In secondary school, we pick up from where the primary school years have left off. The aftermath of these leftovers is often a result of:

  • Too much content, jammed into the early years, which creates a superficial understanding of ALL content.

  • Consolidation time is limited. A limited number of learners are able to cope with the hopping about of necessary foundation concepts. This does not allow for depth of knowledge. Furthermore, it can confuse those learners with average to below average processing skills. The spin off effect is anxiety, stress and overwhelm.

  • Some content just sucks the creativity out of any learner! And, some content just sucks the creativity out of teachers having to teach it! The architecture of making the most uninteresting content appealing it a daily challenge for both learners and teachers alike.

  • Over testing. Tests are not the best way to gauge a learner’s understanding of content. Tests, merely, assess whether those students can write a test and nothing more. Assessments entail variable skills and if those learners do not test well, it does not necessarily mean that they do not understand the content; it simply means that for one or other reason, they do not perform well in tests. Worse still, is that secondary teachers are, often, left with over-testing-scars from the developmental years, of those who have worked hard to test well, but are still unable to THINK. This is most definitely not what education is about.

How, and why, do we heal these scars as best we can?
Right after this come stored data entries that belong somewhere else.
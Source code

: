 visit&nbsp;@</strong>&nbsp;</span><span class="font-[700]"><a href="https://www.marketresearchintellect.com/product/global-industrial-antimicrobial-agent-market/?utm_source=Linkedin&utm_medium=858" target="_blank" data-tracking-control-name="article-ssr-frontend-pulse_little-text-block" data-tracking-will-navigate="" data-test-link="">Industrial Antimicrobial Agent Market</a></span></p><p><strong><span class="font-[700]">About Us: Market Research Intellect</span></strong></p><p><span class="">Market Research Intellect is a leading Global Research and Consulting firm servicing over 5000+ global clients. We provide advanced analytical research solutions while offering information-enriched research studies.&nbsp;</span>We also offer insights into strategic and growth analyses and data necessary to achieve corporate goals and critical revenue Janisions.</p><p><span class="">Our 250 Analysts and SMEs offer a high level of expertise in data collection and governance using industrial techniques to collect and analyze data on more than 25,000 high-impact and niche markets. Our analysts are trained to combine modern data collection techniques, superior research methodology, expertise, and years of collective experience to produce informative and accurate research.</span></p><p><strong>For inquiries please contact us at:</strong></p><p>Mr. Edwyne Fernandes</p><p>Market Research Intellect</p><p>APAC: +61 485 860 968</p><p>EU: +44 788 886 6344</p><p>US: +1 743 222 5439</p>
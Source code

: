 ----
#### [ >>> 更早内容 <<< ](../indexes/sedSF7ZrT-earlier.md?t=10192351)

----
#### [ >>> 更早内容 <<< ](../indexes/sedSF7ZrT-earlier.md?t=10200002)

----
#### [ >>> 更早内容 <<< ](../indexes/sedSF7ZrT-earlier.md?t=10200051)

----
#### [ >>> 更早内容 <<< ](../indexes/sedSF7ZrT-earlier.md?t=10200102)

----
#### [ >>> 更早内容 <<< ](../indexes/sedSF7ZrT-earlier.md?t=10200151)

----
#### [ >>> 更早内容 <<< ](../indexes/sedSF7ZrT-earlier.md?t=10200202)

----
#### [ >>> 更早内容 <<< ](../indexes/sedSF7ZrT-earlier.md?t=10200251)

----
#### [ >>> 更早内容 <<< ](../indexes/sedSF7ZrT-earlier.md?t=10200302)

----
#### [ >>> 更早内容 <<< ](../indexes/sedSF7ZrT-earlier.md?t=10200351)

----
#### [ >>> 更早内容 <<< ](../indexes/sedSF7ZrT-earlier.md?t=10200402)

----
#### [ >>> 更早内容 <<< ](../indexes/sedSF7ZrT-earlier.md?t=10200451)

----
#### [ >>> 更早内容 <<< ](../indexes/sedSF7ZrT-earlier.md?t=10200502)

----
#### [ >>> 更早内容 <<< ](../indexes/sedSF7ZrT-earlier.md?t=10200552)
We can restart the process at secondary school to produce thinkers. In a world where knowledge of facts is valued as only that: knowledge of facts, we need to restart the difficult task of teaching students how to learn (a cognitive process) and then how to think about thinking (a metacognitive process). Originality of thought is at an all-time low. Critical and creative thinking takes time, it is a process: a process that is rushed in favour of content, regurgitation of facts and testing facts.